Auch sein Vater war Brummi-Fahrer

Seine „Karriere“ als „Brummi-Andi“, sie begann bereits mit 13 Jahren. Seine Eltern trennten sich, da war er neun. Sein Vater, selbst Lkw-Fahrer, wurde mit dem Jungen nicht fertig. „Ich habe meinen Sohn vernachlässigt, weil ich einfach zu viel unterwegs war“, sagte er selbst. 
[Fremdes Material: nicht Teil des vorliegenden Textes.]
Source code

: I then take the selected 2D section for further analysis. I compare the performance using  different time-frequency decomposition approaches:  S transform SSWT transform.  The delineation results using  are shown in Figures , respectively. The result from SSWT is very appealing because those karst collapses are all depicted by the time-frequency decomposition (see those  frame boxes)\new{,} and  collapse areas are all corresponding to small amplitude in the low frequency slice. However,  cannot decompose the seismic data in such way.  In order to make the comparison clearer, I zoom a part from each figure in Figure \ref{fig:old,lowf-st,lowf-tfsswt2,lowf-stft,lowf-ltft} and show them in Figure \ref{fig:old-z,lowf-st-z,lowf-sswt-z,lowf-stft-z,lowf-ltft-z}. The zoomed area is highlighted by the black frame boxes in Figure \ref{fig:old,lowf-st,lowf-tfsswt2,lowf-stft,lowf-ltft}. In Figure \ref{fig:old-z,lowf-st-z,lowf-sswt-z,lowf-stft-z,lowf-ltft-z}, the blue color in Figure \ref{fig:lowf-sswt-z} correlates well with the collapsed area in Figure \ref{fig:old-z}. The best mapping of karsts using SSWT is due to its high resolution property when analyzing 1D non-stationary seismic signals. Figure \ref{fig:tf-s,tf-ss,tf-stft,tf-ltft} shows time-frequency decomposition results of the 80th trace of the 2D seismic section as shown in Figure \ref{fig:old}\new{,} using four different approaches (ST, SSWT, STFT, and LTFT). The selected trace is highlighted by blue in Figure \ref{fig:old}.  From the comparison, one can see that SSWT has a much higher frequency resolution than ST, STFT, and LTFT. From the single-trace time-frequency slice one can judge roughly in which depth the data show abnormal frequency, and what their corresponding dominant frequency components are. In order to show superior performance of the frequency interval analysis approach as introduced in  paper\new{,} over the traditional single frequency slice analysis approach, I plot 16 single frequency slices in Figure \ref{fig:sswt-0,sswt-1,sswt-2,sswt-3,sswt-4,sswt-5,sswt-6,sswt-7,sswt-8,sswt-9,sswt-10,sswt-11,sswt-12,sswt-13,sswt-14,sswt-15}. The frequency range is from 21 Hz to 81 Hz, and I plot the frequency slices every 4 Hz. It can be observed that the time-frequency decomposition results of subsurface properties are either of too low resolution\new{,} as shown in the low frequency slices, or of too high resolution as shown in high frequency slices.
Der Junge aus Monheim klaute Lastwagen, auch den von seinem Vater, und lieferte sich mit der Polizei gefährliche Verfolgungsjagden. Er fuhr bis nach Holland und Südfrankreich. „Es war so geil mit 300 PS unterm Fuß, und keiner kann dich stoppen“, sagte er damals.

Fünf Mal klaute er schon damals Brummis, er gelobte immer wieder Besserung, „Ich habe viele Menschenleben riskiert, hatte oft einen Schutzengel. Ich habe Fehler gemacht”, sagte er. Dann kam im Zuge einer umstrittenen „erzieherisch therapeutischen Maßnahme“ auf die Ferieninsel Gomera. Und klaute dort erstmal den Wagen seiner Betreuerin. 

Der Alltag des Jungen damals: Eineinhalb Stunden Einzelunterricht in einer Sonderschule. Den Rest des Tages gammelte Andreas allein zu Hause herum. In der Schule soll er Mitschüler verprügelt haben.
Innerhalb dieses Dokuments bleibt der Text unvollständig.